Charles Gordon Blazer, or Chuck Blazer, who for 22 years from 1991 to 2013 was the image of American football and the Concacaf and who in the last three years helped the FBI uncover the corruption plot in FIFA, Wednesday at age 72, The New York Times reported.
“Chuck hoped to help bring transparency, credibility and fair play to Concacaf, FIFA and football as a whole,” wrote their lawyers Eric Corngold and Mary Mulligan in a statement the New York Times released this evening.
Apparently a cancer determined the death of the former General Secretary of Concacaf, designated as ‘the snitch’ who helped to discover the scandal known as the FIFAgate that knocked out the presidency to the Swiss Joseph Blatter.
The former FIFA Executive Committee was accused in November 2013 of accepting $ 20 million from the Concacaf for a development center that belonged to his family members.
He agreed to collaborate with the US Department of Justice after pleading guilty to 10 counts among which are conspiracy of organized crime, electronic fraud, money laundering, tax evasion and for not presenting a balance of his accounts in foreign banks.
The FBI made him his informant during the investigation against top FIFA executives and the most revealing evidence, as it was recently found, provided them with recordings of compromising dialogues he obtained with a hidden microphone.
With these arguments, the US Department of Justice charged a group of top FIFA executives for bribery, corruption and money laundering.
Like the film, the FBI’s investigation spread to Switzerland and premiered on May 27, 2015 in Zurich, FIFA’s host city, with the arrest of fourteen people, seven leaders of the organization that then held its annual Congress with Elections to president.
As suspects of corruption, fraud, money laundering, extortion and bribes were arrested Vice President Jeffrey Webb (Cayman Islands), President of the South American Confederation (Conmebol), Uruguayan Eugenio Figueredo, presidents of the federations of Venezuela, Costa Rica , Nicaragua and Brazil, Rafael Esquivel, Eduardo Li, Julio Rocha and José María Marín, along with the British Costas Takkas, collaborator of the president of the Concacaf.
Days later, Interpol issued search and capture orders on Jackie Trinitense, FIFA Vice President and President of Concacaf, and Paraguayan Nicolas Leoz, president of Conmebol for 26 years (until 2013).
He was forced to resign for the ISL case, a company that commercialized FIFA’s audiovisual rights for years and diverted funds from those who also benefited Joao Havelange and his son-in-law, Ricardo Teixeira, who presided over the Brazilian Football Confederation ).

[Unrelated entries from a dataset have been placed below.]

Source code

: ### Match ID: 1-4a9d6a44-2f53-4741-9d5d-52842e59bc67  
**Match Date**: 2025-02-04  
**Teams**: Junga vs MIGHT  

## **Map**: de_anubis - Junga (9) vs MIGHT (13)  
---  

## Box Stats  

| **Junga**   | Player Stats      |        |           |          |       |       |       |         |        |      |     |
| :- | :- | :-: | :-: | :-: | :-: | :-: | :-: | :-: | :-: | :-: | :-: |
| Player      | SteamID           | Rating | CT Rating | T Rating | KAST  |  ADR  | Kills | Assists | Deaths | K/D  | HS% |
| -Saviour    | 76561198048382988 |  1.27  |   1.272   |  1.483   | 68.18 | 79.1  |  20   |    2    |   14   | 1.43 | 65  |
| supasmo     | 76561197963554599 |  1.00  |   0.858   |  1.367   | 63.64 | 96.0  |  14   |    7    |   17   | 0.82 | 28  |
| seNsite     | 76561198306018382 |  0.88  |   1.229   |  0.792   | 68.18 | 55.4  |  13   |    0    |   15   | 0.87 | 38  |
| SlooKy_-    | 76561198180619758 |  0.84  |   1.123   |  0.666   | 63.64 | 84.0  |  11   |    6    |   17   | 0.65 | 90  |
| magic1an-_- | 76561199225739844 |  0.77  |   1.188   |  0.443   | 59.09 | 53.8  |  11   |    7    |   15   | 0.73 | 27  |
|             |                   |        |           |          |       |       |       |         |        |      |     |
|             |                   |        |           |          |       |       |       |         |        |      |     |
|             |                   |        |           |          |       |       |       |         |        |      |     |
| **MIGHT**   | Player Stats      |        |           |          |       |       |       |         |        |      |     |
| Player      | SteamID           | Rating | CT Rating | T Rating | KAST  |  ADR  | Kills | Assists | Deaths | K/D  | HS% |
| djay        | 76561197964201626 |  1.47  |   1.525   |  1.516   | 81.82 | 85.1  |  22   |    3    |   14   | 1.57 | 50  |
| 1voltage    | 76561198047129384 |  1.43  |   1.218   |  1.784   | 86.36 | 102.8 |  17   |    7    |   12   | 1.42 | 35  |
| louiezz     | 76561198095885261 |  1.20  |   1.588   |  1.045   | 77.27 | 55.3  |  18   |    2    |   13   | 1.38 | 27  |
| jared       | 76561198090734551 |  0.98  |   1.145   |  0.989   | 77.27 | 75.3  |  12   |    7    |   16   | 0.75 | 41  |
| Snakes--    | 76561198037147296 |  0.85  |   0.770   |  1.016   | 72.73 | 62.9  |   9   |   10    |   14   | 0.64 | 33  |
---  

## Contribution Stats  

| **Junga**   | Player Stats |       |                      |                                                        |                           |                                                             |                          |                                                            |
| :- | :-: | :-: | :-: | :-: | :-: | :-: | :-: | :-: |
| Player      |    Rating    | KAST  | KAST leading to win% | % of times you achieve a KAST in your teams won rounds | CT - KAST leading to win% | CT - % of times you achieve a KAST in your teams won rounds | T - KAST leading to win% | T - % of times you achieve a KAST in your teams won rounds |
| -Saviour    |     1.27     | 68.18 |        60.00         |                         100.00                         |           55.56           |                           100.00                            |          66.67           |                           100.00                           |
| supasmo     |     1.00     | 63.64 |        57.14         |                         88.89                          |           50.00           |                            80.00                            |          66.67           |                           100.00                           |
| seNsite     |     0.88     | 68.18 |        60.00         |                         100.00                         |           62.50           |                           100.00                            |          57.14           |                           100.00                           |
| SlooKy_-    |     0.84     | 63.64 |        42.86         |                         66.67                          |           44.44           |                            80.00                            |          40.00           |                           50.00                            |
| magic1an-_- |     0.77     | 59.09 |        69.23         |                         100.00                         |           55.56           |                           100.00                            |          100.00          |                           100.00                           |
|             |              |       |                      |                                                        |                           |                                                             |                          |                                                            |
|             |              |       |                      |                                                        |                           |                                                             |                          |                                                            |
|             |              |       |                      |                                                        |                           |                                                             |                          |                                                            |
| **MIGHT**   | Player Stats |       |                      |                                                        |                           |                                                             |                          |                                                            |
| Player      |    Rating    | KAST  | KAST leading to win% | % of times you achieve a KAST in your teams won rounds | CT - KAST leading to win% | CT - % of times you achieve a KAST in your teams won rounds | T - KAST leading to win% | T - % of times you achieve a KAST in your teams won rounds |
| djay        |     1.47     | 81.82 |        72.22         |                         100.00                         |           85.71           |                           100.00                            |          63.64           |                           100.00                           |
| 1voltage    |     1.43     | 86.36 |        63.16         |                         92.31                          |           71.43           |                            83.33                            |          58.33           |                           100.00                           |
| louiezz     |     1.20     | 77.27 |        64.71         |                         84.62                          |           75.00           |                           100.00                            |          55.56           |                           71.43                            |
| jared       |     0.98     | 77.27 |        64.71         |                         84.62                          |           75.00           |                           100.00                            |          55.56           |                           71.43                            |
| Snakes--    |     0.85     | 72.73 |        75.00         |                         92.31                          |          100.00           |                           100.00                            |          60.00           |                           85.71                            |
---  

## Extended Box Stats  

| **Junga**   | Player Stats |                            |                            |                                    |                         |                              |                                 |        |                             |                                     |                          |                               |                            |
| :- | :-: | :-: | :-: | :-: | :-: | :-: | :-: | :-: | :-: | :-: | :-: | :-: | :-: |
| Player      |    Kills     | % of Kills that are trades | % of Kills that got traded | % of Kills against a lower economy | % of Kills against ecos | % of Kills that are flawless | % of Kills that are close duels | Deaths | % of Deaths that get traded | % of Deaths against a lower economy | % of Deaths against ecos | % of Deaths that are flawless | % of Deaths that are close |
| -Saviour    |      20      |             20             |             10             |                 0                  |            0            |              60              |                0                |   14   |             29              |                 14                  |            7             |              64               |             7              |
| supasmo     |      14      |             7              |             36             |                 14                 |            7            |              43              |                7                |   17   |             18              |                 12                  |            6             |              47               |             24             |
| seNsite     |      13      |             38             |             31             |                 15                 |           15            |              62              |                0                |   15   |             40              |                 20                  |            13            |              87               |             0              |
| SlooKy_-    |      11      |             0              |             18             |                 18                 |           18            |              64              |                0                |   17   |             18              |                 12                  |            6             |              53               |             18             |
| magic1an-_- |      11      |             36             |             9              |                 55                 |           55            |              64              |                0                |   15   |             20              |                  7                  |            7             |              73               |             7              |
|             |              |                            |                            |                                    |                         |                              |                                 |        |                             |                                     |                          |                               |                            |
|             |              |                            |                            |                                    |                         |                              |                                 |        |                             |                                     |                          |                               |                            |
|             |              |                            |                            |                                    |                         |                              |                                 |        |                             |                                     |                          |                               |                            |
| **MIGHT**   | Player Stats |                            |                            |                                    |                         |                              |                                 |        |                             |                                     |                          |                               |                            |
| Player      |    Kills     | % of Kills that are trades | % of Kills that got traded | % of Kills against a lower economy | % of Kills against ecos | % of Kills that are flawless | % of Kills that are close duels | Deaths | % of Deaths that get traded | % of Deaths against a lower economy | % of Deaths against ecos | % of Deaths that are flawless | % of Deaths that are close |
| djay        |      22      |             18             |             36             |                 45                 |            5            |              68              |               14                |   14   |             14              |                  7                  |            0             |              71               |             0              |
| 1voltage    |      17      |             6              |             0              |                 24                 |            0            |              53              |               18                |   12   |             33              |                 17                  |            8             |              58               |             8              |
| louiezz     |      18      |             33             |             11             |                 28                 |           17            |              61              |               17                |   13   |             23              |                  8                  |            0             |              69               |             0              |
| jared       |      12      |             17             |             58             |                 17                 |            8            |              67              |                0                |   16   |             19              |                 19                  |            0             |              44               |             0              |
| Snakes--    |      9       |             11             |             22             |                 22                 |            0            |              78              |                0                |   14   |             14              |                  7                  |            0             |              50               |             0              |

US newspapers said that during the Blazer investigations he helped convince two other important witnesses in the case: Darryl Warner and Daryan Warner, the children of his ex-partner Jack Warner.
Born on April 26, 1945 in New York, Chuck Blazer was instrumental in the work of the United States to win the 1994 World Cup.
In addition to this achievement, he is credited with raising his passion for football in the United States and strengthening the finances of the Confederation of North, Central America and Caribbean Football (CONCACAF).
It is said that his passion for football was born when he became coach of the team at New Rochelle, his son’s school in New York. Eight years later, he was elected executive vice president of the United States Football Federation.
He met the Trinitarian Jack Warner during the 1986 World Cup in Mexico and since then they have bonded. He convinced him to appear in the presidential elections of the Concacaf in 1990. His management was awarded with the general secretary of the entity.
He is credited with having managed the first television contract for Major League Soccer (MLS) in 1995. Four years earlier he created the Gold Cup, which currently in US territory, celebrates its fourteenth edition with the participation of twelve Selections.
Chuck Blazer maintained a tight control of the Concacaf through the millionaire contracts he negotiated for the Gold Cup and other Concacaf tournaments.
The investigations indicate that he had in his possession a credit card of the Concacaf with a quota of up to 29 million dollars for expenses and that, among his diverse extravagant tastes, paid a rent of 6,000 dollars monthly to receive his cats.